Mattatuck Community College was established in 1967. Initially, it held classes John F. Kennedy High School in Waterbury, with 288 full-time and 224 part-time students. It had 1,800 students and 42 full-time and nine part-time faculty in 1970.

Former seal

In 1992, Waterbury State merged with Mattatuck Community College to form Naugatuck Valley Community-Technical College. It became Naugatuck Valley Community College (NVCC) in 1999. NVCC is a two-year public college that is part of the Connecticut State Colleges & Universities system. Richard L. Sanders was its president from its formation until 2008, having first served as the president of Mattatuck Community College, starting in July 1984.
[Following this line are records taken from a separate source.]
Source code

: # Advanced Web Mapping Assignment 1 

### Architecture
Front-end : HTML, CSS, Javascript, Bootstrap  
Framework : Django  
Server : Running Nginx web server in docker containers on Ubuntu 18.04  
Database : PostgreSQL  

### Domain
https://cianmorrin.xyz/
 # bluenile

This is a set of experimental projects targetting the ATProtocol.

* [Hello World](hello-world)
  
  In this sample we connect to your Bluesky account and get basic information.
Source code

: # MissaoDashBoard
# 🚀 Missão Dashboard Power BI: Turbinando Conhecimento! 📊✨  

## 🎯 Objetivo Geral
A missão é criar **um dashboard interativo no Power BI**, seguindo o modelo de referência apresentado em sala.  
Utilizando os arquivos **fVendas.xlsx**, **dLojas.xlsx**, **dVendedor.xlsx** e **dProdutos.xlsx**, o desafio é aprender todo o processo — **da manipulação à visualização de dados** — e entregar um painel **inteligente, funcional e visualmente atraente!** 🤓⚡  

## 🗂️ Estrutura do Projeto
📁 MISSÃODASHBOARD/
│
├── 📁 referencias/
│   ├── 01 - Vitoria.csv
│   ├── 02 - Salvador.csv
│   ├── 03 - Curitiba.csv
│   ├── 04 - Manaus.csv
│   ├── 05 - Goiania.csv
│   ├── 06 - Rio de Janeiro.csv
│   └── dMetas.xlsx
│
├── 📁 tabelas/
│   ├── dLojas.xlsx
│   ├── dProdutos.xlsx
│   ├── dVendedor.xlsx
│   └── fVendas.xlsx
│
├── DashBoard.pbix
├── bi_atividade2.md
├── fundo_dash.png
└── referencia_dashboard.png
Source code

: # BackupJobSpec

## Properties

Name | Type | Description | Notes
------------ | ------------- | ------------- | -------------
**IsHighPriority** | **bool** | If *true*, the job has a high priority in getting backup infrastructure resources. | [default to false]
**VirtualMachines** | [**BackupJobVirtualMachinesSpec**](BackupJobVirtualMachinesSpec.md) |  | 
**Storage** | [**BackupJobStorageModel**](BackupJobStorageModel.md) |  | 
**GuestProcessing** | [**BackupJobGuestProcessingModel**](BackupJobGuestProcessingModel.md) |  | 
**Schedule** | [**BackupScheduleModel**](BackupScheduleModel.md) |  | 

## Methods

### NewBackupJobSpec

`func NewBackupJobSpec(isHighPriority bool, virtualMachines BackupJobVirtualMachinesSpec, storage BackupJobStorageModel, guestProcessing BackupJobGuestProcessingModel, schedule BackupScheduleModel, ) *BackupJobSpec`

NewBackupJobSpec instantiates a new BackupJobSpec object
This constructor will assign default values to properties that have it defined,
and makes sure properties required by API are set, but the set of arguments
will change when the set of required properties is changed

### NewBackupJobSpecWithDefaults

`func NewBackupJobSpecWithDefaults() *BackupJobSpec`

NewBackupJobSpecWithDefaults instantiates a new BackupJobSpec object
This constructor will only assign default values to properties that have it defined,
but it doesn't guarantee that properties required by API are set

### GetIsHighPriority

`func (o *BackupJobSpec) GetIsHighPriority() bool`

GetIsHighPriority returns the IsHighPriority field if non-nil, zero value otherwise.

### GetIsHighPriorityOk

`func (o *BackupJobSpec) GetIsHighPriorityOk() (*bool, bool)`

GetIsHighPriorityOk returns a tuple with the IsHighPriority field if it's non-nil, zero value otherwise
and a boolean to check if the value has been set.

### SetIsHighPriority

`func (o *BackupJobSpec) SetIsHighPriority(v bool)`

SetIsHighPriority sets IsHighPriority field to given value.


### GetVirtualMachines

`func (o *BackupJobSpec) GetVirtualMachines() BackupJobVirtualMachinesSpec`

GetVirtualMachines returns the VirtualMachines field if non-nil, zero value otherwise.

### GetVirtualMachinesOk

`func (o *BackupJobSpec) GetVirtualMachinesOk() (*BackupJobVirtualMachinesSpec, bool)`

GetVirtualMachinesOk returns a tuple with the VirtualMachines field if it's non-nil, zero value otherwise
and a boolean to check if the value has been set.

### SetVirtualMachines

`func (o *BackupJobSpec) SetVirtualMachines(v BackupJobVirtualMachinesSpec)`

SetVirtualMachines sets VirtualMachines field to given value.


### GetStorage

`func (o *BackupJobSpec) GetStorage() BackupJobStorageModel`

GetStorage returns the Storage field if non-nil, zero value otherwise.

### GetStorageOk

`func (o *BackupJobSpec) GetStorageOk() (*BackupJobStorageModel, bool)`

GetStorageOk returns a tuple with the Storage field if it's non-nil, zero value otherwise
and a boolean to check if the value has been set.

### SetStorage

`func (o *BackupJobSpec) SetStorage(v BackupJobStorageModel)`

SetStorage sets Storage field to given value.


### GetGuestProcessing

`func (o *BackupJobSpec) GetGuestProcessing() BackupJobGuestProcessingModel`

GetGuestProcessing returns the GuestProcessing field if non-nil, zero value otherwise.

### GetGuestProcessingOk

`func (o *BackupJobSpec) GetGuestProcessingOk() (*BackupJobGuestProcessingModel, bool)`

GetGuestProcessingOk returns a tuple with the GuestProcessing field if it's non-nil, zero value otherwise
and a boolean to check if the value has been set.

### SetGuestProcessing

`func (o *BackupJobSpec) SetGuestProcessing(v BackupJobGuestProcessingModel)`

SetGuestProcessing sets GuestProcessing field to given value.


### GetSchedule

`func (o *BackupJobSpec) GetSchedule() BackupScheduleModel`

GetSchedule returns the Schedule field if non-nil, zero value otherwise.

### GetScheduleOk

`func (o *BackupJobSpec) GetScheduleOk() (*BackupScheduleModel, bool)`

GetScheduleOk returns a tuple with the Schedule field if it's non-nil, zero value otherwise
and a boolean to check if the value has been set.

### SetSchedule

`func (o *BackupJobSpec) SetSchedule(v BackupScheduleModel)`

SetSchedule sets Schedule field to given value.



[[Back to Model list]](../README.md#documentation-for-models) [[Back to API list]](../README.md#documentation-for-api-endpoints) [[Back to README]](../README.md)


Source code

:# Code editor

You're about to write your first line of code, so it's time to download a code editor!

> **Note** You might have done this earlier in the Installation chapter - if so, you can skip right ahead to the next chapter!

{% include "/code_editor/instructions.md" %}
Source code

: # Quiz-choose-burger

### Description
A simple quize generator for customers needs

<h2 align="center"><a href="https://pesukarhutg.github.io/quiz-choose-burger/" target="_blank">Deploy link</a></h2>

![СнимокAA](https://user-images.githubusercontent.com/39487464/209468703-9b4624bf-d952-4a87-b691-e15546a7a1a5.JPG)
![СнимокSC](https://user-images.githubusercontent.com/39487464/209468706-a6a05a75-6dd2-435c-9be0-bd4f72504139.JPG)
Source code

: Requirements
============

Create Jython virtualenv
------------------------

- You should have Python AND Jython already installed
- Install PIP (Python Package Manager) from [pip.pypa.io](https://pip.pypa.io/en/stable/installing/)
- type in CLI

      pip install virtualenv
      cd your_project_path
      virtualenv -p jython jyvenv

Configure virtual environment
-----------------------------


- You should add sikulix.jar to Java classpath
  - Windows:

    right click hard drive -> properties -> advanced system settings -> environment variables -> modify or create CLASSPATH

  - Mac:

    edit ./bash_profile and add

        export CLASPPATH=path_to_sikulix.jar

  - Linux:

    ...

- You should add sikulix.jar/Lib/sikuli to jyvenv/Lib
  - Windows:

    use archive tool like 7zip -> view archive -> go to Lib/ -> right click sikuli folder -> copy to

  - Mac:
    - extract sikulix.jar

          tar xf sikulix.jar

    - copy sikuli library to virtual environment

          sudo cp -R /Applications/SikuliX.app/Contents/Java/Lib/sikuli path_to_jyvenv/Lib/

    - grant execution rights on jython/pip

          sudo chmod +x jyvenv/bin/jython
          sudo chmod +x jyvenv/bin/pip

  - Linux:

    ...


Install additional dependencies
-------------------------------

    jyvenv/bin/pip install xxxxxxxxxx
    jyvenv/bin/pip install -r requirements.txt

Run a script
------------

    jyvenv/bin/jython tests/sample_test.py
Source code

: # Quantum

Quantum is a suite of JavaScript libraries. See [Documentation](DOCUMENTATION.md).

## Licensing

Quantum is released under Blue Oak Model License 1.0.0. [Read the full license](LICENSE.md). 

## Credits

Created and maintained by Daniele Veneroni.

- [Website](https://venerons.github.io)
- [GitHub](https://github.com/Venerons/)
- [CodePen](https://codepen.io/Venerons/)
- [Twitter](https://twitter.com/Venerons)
In 2023, Naugatuck Valley Community College merged with twelve other community colleges to form Connecticut State Community College. It became the Naugatuck Valley campus.

== Campus ==

=== Main campus ===
The 110 acre main campus is located at 750 Chase Parkway in Waterbury, Connecticut. It has classrooms and laboratories for general and specialized use. The Learning Resource Center supports the college's mission and academic curricula through its specialized services and diverse collection of materials and online resources. The Student Center supports student activities and offers a game room and full-service cafeteria. NVCC is home to one of Connecticut's three observatories.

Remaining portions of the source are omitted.